Interview with Point Foundation Scholar and Mother Tina Owen

Tina OwenThe Point Foundation, the nation’s largest publicly-supported scholarship organization for LGBT students, last week announced its Point Scholars for 2007. Point Scholars receive financial support, leadership training, and mentoring from the Foundation after undergoing a rigorous selection process—in 2006, only 1% of applicants were chosen. The Foundation “[pays] particular attention to those students who have lost the financial and social support of their families and/or communities as a result of revealing their sexual orientation or gender identity.”

This year’s winners included Tina Owen of Wisconsin, who is not only a student but also a mother, teacher and founder of a school for LGBT youth. She is currently working towards a degree in Administrative Leadership at Alverno College. Tina was kind enough to take the time to answer some questions for Mombian readers about education, balancing school and motherhood, and creating a safe environment for all students.

What will the impact of the Point Foundation Scholarship be on your family as a whole?

My partner and I have five wonderful kids that we love very much, but as you know, raising children is expensive. I am a school teacher and my partner/ wife is a free-lance editor and a school board director. These are not high-paying jobs, but we are doing what we love and making a difference in our communities. I have always told my children that they will have to work hard and earn scholarships for college, because a teacher’s salary simply won’t cover a college education. This scholarship will save us from years of college debt, but will also show our children that it is possible to earn scholarships if you work hard and make the effort of applying.

How do you balance your time as a mother and student?

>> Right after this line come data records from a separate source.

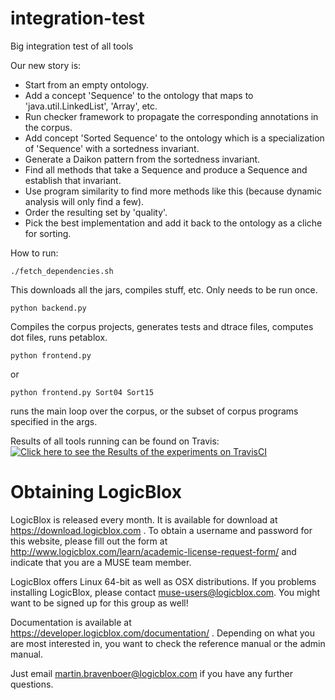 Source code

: # integration-test
Big integration test of all tools

Our new story is: 
- Start from an empty ontology.
- Add a concept 'Sequence' to the ontology that maps to 'java.util.LinkedList', 'Array', etc.
- Run checker framework to propagate the corresponding annotations in the corpus.
- Add concept 'Sorted Sequence' to the ontology which is a specialization of 'Sequence' with a sortedness invariant.
- Generate a Daikon pattern from the sortedness invariant.
- Find all methods that take a Sequence and produce a Sequence and establish that invariant.
- Use program similarity to find more methods like this (because dynamic analysis will only find a few).
- Order the resulting set by 'quality'.
- Pick the best implementation and add it back to the ontology as a cliche for sorting.

How to run:

    ./fetch_dependencies.sh  

This downloads all the jars, compiles stuff, etc. Only needs to be run once.

    python backend.py

Compiles the corpus projects, generates tests and dtrace files, computes dot files, runs petablox.

    python frontend.py

or

    python frontend.py Sort04 Sort15

runs the main loop over the corpus, or the subset of corpus programs specified in the args.


Results of all tools running can be found on Travis: 
[![Click here to see the Results of the experiments on TravisCI](https://travis-ci.org/aas-integration/integration-test.svg?branch=master)](https://travis-ci.org/aas-integration/integration-test)

# Obtaining LogicBlox

LogicBlox is released every month. It is available for download at
https://download.logicblox.com . To obtain a username and password for
this website, please fill out the form at
http://www.logicblox.com/learn/academic-license-request-form/ and
indicate that you are a MUSE team member.

LogicBlox offers Linux 64-bit as well as OSX distributions. If you
problems installing LogicBlox, please contact
muse-users@logicblox.com. You might want to be signed up for this
group as well!

Documentation is available at
https://developer.logicblox.com/documentation/ . Depending on what you
are most interested in, you want to check the reference manual or the
admin manual.

Just email martin.bravenboer@logicblox.com if you have any further
questions.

My wife, Jennifer, is wonderful. We work well together and make sure that we save time for our children and for each other, even in our busy lives. We don’t have a television in the house. I think that helps. It’s so easy to get drawn in to the television world when it’s around, so we choose not to have one, and the kids are healthy, happy individuals. I also try to choose classes and programs that work with my family’s schedules. When they were younger, I took classes while they were in school and did most of my studying after they went to sleep. But I think it’s good for them to see me studying, also, because education is something I value and I want them to value, as well.

How did becoming a mom at a young age influence your choices in education and/or employment? How has your being a student influenced your daughter?

I didn’t even know that college was an option for me at first. I was married at 16 and divorced at 17. I spent a lot of time during those early years just trying to find myself and make ends meet. My mom was a wonderful person, but she was not going to support me and a grandchild. I had to do that myself. So I never thought much about continuing my education. It wasn’t until four years after high school, when I was doing childcare in my tiny apartment, that I thought about going to college. I always knew I was smart, but I didn’t know how to go to college. So I looked up “university” in the phone book, called the nearest one to my house and asked them what I had to do to apply, and then started studying for the SAT test. When I was accepted at Marquette University it was one of the happiest days of my life. I know that these choices were the best choices for my daughter and for all of my children. Felicia is 18 now and getting ready to go to college in Miami where she will be studying International Relations and Arabic. I am so proud of her! I hope that seeing me accomplish what I’ve accomplished has given her some of that courage and the belief that she can accomplish anything she sets her mind on.

You started The Alliance School, dedicated to serving the needs of LGBT youth and others who experience harassment. Not all students have this option, though. In your opinion, what are the top two or three things mainstream schools should be doing to reduce harassment?

First, I think there has to be a lot of training for teachers, staff and administrators in schools. So much of the discrimination and harassment I saw in a large high school either came from the adults in the building or was reinforced by the adults when they didn’t address the harassment.

Second, I think schools should create environments where students get to know each other. There is a saying from the Dalai Lama, its says “If you can see yourself in others, whom can you harm?” Much of what we do at The Alliance School is built around sharing stories and forming community. This is missing in the traditional “sit in rows and do your book work” classrooms.

Finally, one of the things that we do at Alliance is we have a Student Discipline Council. This is a group of students who meet with students who are continuously getting into trouble or who harass another student. The Discipline Council talks to them, finds out why it’s going on, gives consequences to the student who is brought before the council, and they mentor the student to be better. One of the thing’s they’ve noticed is that usually when a student is getting into trouble, there is something bigger going on it that child’s life. Sometimes the peers can help or share ideas for where the student can get help.

What do you know now that you wish you had known when you were first starting college?

I wish I had known how college worked. I didn’t even know what a bachelor’s degree was when I started! I also wish I had known that there were scholarships out there that I could apply for. The internet was a pretty new thing when I started, so information about scholarships was a little harder to find.

What is the most important thing you hope your daughter will get out of her own education?

I hope she’ll enjoy the learning as much as I did, and I hope it will lead her into a career that she will love.

(Photo of Tina Owen (r) and daughter (l), courtesy Tina Owen.)